__Assignment__
Please set down the data again exactly, minus the pictures.

__Collected data__
╭──
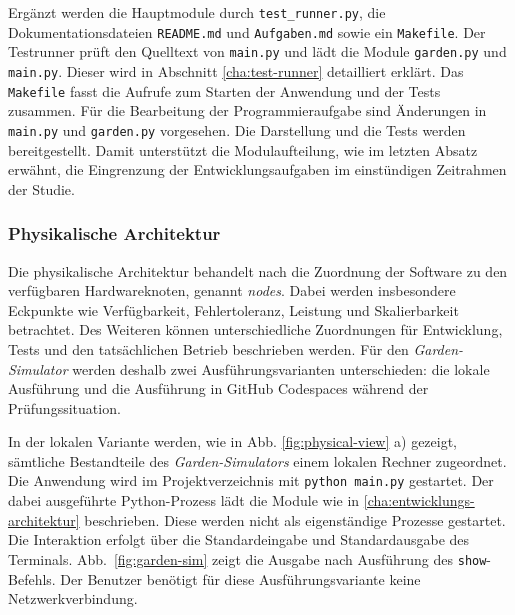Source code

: Ergänzt werden die Hauptmodule durch \texttt{test\_runner.py}, die Dokumentationsdateien \texttt{README.md} und \texttt{Aufgaben.md} sowie ein \texttt{Makefile}. Der Testrunner prüft den Quelltext von \texttt{main.py} und lädt die Module \texttt{garden.py} und \texttt{main.py}. Dieser wird in Abschnitt \ref{cha:test-runner} detailliert erklärt. Das \texttt{Makefile} fasst die Aufrufe zum Starten der Anwendung und der Tests zusammen. Für die Bearbeitung der Programmieraufgabe sind Änderungen in \texttt{main.py} und \texttt{garden.py} vorgesehen. Die Darstellung und die Tests werden bereitgestellt. Damit unterstützt die Modulaufteilung, wie im letzten Absatz erwähnt, die Eingrenzung der Entwicklungsaufgaben im einstündigen Zeitrahmen der Studie.

\subsubsection{Physikalische Architektur}

Die physikalische Architektur behandelt nach \textcite[S.~8]{kruchten_41_1995} die Zuordnung der Software zu den verfügbaren Hardwareknoten, genannt \textit{nodes}. Dabei werden insbesondere Eckpunkte wie Verfügbarkeit, Fehlertoleranz, Leistung und Skalierbarkeit betrachtet. Des Weiteren können unterschiedliche Zuordnungen für Entwicklung, Tests und den tatsächlichen Betrieb beschrieben werden. Für den \textit{Garden-Simulator} werden deshalb zwei Ausführungsvarianten unterschieden: die lokale Ausführung und die Ausführung in GitHub Codespaces während der Prüfungssituation.

In der lokalen Variante werden, wie in Abb. \ref{fig:physical-view} a) gezeigt, sämtliche Bestandteile des \textit{Garden-Simulators} einem lokalen Rechner zugeordnet. Die Anwendung wird im Projektverzeichnis mit \texttt{python main.py} gestartet. Der dabei ausgeführte Python-Prozess lädt die Module wie in \ref{cha:entwicklungs-architektur} beschrieben. Diese werden nicht als eigenständige Prozesse gestartet. Die Interaktion erfolgt über die Standardeingabe und Standardausgabe des Terminals. Abb.~\ref{fig:garden-sim} zeigt die Ausgabe nach Ausführung des \texttt{show}-Befehls. Der Benutzer benötigt für diese Ausführungsvariante keine Netzwerkverbindung.


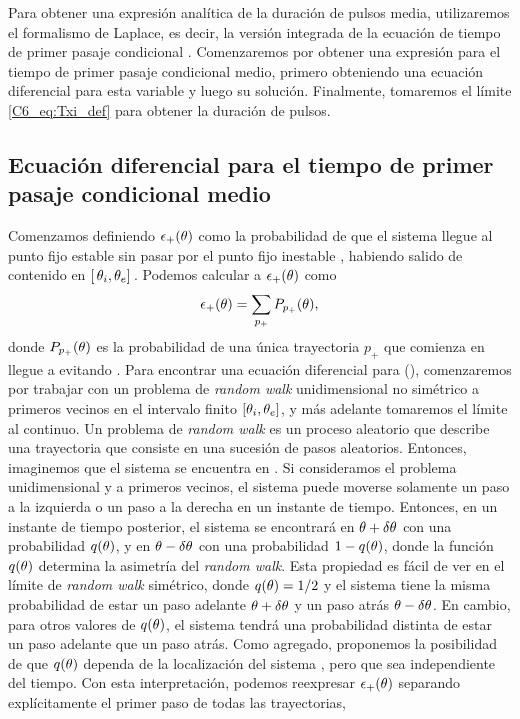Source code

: \documentclass[./main.tex]{subfiles}
\begin{document}
Para obtener una expresión analítica de la duración de pulsos media, utilizaremos el formalismo de Laplace, es decir, la versión integrada de la ecuación de tiempo de primer pasaje condicional \cite{Redner2001}. Comenzaremos por obtener una expresión para el tiempo de primer pasaje condicional medio, primero obteniendo una ecuación diferencial para esta variable y luego su solución. Finalmente, tomaremos el límite \ref{C6_eq:Txi_def} para obtener la duración de pulsos.

\subsection{Ecuación diferencial para el tiempo de primer pasaje condicional medio}

Comenzamos definiendo $\epsilon_{+}(\theta)$ como la probabilidad de que el sistema llegue al punto fijo estable \xxe sin pasar por el punto fijo inestable \xxi, habiendo salido de \xx contenido en $[ \,\theta_i,\theta_e ]\,$. Podemos calcular a $\epsilon_{+}(\theta)$ como 
\begin{equation}
    \epsilon_{+}(\theta) = \sum_{p_{+}} P_{p_{+}}(\theta),
    \label{C6_eq:mFPT_eps_def}
\end{equation}
donde $P_{p_{+}}(\theta)$ es la probabilidad de una única trayectoria $p_{+}$ que comienza en \xx llegue a \xxe evitando \xxi. Para encontrar una ecuación diferencial para \epsplus(\xx), comenzaremos por trabajar con un problema de \textit{random walk} unidimensional no simétrico a primeros vecinos en el intervalo finito $[\theta_i,\theta_e ]$, y más adelante tomaremos el límite al continuo. Un problema de \textit{random walk} es un proceso aleatorio que describe una trayectoria que consiste en una sucesión de pasos aleatorios. Entonces, imaginemos que el sistema se encuentra en \xx. Si consideramos el problema unidimensional y a primeros vecinos, el sistema puede moverse solamente un paso a la izquierda o un paso a la derecha en un instante de tiempo. Entonces, en un instante de tiempo posterior, el sistema se encontrará en $\theta+\delta\theta$ con una probabilidad $q(\theta)$, y en $\theta-\delta\theta$ con una probabilidad $1-q(\theta)$, donde la función $q(\theta)$ determina la asimetría del \textit{random walk}. Esta propiedad es fácil de ver en el límite de \textit{random walk} simétrico, donde $q(\theta) = 1/2$ y el sistema tiene la misma probabilidad de estar un paso adelante $\theta+\delta\theta$ y un paso atrás $\theta-\delta\theta$. En cambio, para otros valores de $q(\theta)$, el sistema tendrá una probabilidad distinta de estar un paso adelante que un paso atrás. Como agregado, proponemos la posibilidad de que $q(\theta)$ dependa de la localización del sistema \xx, pero que sea independiente del tiempo. Con esta interpretación, podemos reexpresar $ \epsilon_{+}(\theta)$ separando explícitamente el primer paso de todas las trayectorias,
\end{document}
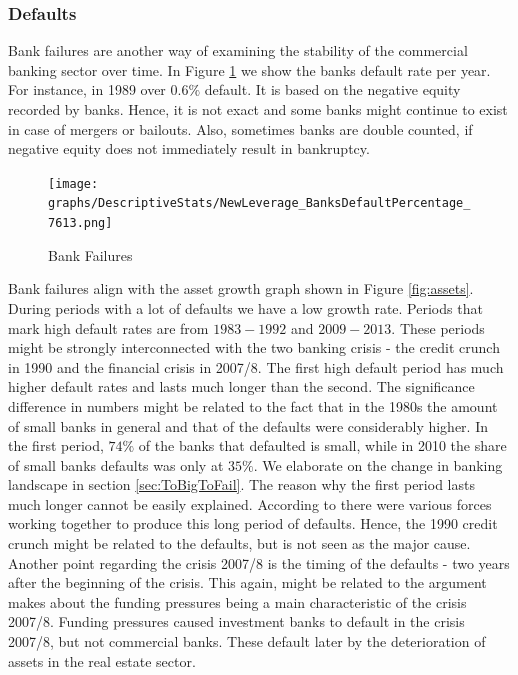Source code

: \documentclass[12pt, a4paper]{article} %
\begin{document}

\subsubsection{Defaults}

Bank failures are another way of examining the stability of the commercial banking sector over time. In Figure \ref{fig:banks_default} we show the banks default rate per year. For instance, in 1989 over $0.6\%$ default. It is based on the negative equity recorded by banks. Hence, it is not exact and some banks might continue to exist in case of mergers or bailouts. Also, sometimes banks are double counted, if negative equity does not immediately result in bankruptcy.

\begin{figure}[H]
\texttt{[image: graphs/DescriptiveStats/NewLeverage\_BanksDefaultPercentage\_7613.png]}
\centering
\caption{Bank Failures}
\label{fig:banks_default}
\end{figure}


Bank failures align with the asset growth graph shown in Figure \ref{fig:assets}. During periods with a lot of defaults we have a low growth rate. Periods that mark high default rates are from $1983-1992$ and $2009-2013$. These periods might be strongly interconnected with the two banking crisis - the credit crunch in 1990 and the financial crisis in 2007/8. The first high default period has much higher default rates and lasts much longer than the second.
The significance difference in numbers might be related to the fact that in the 1980s the amount of small banks in general and that of the defaults were considerably higher.  In the first period, $74\%$ of the banks that defaulted is small, while in 2010 the share of small banks defaults was only at $35\%$. We elaborate on the change in banking landscape in section \ref{sec:ToBigToFail}. The reason why the first period lasts much longer cannot be easily explained. According to \citet{federal1997history} there were various forces working together to produce this long period of defaults. Hence, the 1990 credit crunch might be related to the defaults, but is not seen as the major cause.
Another point regarding the crisis 2007/8 is the timing of the defaults - two years after the beginning of the crisis. This again, might be related to the argument \cite{antoniades2019commercial} makes about the funding pressures being a main characteristic of the crisis 2007/8. Funding pressures caused investment banks to default in the crisis 2007/8, but not commercial banks. These default later by the deterioration of assets in the real estate sector.
\end{document}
╰──
__Answer box__
Source code

: Ergänzt werden die Hauptmodule durch \texttt{test\_runner.py}, die Dokumentationsdateien \texttt{README.md} und \texttt{Aufgaben.md} sowie ein \texttt{Makefile}. Der Testrunner prüft den Quelltext von \texttt{main.py} und lädt die Module \texttt{garden.py} und \texttt{main.py}. Dieser wird in Abschnitt \ref{cha:test-runner} detailliert erklärt. Das \texttt{Makefile} fasst die Aufrufe zum Starten der Anwendung und der Tests zusammen. Für die Bearbeitung der Programmieraufgabe sind Änderungen in \texttt{main.py} und \texttt{garden.py} vorgesehen. Die Darstellung und die Tests werden bereitgestellt. Damit unterstützt die Modulaufteilung, wie im letzten Absatz erwähnt, die Eingrenzung der Entwicklungsaufgaben im einstündigen Zeitrahmen der Studie.

\subsubsection{Physikalische Architektur}

Die physikalische Architektur behandelt nach \textcite[S.~8]{kruchten_41_1995} die Zuordnung der Software zu den verfügbaren Hardwareknoten, genannt \textit{nodes}. Dabei werden insbesondere Eckpunkte wie Verfügbarkeit, Fehlertoleranz, Leistung und Skalierbarkeit betrachtet. Des Weiteren können unterschiedliche Zuordnungen für Entwicklung, Tests und den tatsächlichen Betrieb beschrieben werden. Für den \textit{Garden-Simulator} werden deshalb zwei Ausführungsvarianten unterschieden: die lokale Ausführung und die Ausführung in GitHub Codespaces während der Prüfungssituation.

In der lokalen Variante werden, wie in Abb. \ref{fig:physical-view} a) gezeigt, sämtliche Bestandteile des \textit{Garden-Simulators} einem lokalen Rechner zugeordnet. Die Anwendung wird im Projektverzeichnis mit \texttt{python main.py} gestartet. Der dabei ausgeführte Python-Prozess lädt die Module wie in \ref{cha:entwicklungs-architektur} beschrieben. Diese werden nicht als eigenständige Prozesse gestartet. Die Interaktion erfolgt über die Standardeingabe und Standardausgabe des Terminals. Abb.~\ref{fig:garden-sim} zeigt die Ausgabe nach Ausführung des \texttt{show}-Befehls. Der Benutzer benötigt für diese Ausführungsvariante keine Netzwerkverbindung.


Source code

: \documentclass[./main.tex]{subfiles}
\begin{document}
Para obtener una expresión analítica de la duración de pulsos media, utilizaremos el formalismo de Laplace, es decir, la versión integrada de la ecuación de tiempo de primer pasaje condicional \cite{Redner2001}. Comenzaremos por obtener una expresión para el tiempo de primer pasaje condicional medio, primero obteniendo una ecuación diferencial para esta variable y luego su solución. Finalmente, tomaremos el límite \ref{C6_eq:Txi_def} para obtener la duración de pulsos.

\subsection{Ecuación diferencial para el tiempo de primer pasaje condicional medio}

Comenzamos definiendo $\epsilon_{+}(\theta)$ como la probabilidad de que el sistema llegue al punto fijo estable \xxe sin pasar por el punto fijo inestable \xxi, habiendo salido de \xx contenido en $[ \,\theta_i,\theta_e ]\,$. Podemos calcular a $\epsilon_{+}(\theta)$ como 
\begin{equation}
    \epsilon_{+}(\theta) = \sum_{p_{+}} P_{p_{+}}(\theta),
    \label{C6_eq:mFPT_eps_def}
\end{equation}
donde $P_{p_{+}}(\theta)$ es la probabilidad de una única trayectoria $p_{+}$ que comienza en \xx llegue a \xxe evitando \xxi. Para encontrar una ecuación diferencial para \epsplus(\xx), comenzaremos por trabajar con un problema de \textit{random walk} unidimensional no simétrico a primeros vecinos en el intervalo finito $[\theta_i,\theta_e ]$, y más adelante tomaremos el límite al continuo. Un problema de \textit{random walk} es un proceso aleatorio que describe una trayectoria que consiste en una sucesión de pasos aleatorios. Entonces, imaginemos que el sistema se encuentra en \xx. Si consideramos el problema unidimensional y a primeros vecinos, el sistema puede moverse solamente un paso a la izquierda o un paso a la derecha en un instante de tiempo. Entonces, en un instante de tiempo posterior, el sistema se encontrará en $\theta+\delta\theta$ con una probabilidad $q(\theta)$, y en $\theta-\delta\theta$ con una probabilidad $1-q(\theta)$, donde la función $q(\theta)$ determina la asimetría del \textit{random walk}. Esta propiedad es fácil de ver en el límite de \textit{random walk} simétrico, donde $q(\theta) = 1/2$ y el sistema tiene la misma probabilidad de estar un paso adelante $\theta+\delta\theta$ y un paso atrás $\theta-\delta\theta$. En cambio, para otros valores de $q(\theta)$, el sistema tendrá una probabilidad distinta de estar un paso adelante que un paso atrás. Como agregado, proponemos la posibilidad de que $q(\theta)$ dependa de la localización del sistema \xx, pero que sea independiente del tiempo. Con esta interpretación, podemos reexpresar $ \epsilon_{+}(\theta)$ separando explícitamente el primer paso de todas las trayectorias,
\end{document}
Source code

: \documentclass[12pt, a4paper]{article} %
\begin{document}

\subsubsection{Defaults}

Bank failures are another way of examining the stability of the commercial banking sector over time. In Figure \ref{fig:banks_default} we show the banks default rate per year. For instance, in 1989 over $0.6\%$ default. It is based on the negative equity recorded by banks. Hence, it is not exact and some banks might continue to exist in case of mergers or bailouts. Also, sometimes banks are double counted, if negative equity does not immediately result in bankruptcy.

\begin{figure}[H]
\texttt{[image: graphs/DescriptiveStats/NewLeverage\_BanksDefaultPercentage\_7613.png]}
\centering
\caption{Bank Failures}
\label{fig:banks_default}
\end{figure}


Bank failures align with the asset growth graph shown in Figure \ref{fig:assets}. During periods with a lot of defaults we have a low growth rate. Periods that mark high default rates are from $1983-1992$ and $2009-2013$. These periods might be strongly interconnected with the two banking crisis - the credit crunch in 1990 and the financial crisis in 2007/8. The first high default period has much higher default rates and lasts much longer than the second.
The significance difference in numbers might be related to the fact that in the 1980s the amount of small banks in general and that of the defaults were considerably higher.  In the first period, $74\%$ of the banks that defaulted is small, while in 2010 the share of small banks defaults was only at $35\%$. We elaborate on the change in banking landscape in section \ref{sec:ToBigToFail}. The reason why the first period lasts much longer cannot be easily explained. According to \citet{federal1997history} there were various forces working together to produce this long period of defaults. Hence, the 1990 credit crunch might be related to the defaults, but is not seen as the major cause.
Another point regarding the crisis 2007/8 is the timing of the defaults - two years after the beginning of the crisis. This again, might be related to the argument \cite{antoniades2019commercial} makes about the funding pressures being a main characteristic of the crisis 2007/8. Funding pressures caused investment banks to default in the crisis 2007/8, but not commercial banks. These default later by the deterioration of assets in the real estate sector.
\end{document}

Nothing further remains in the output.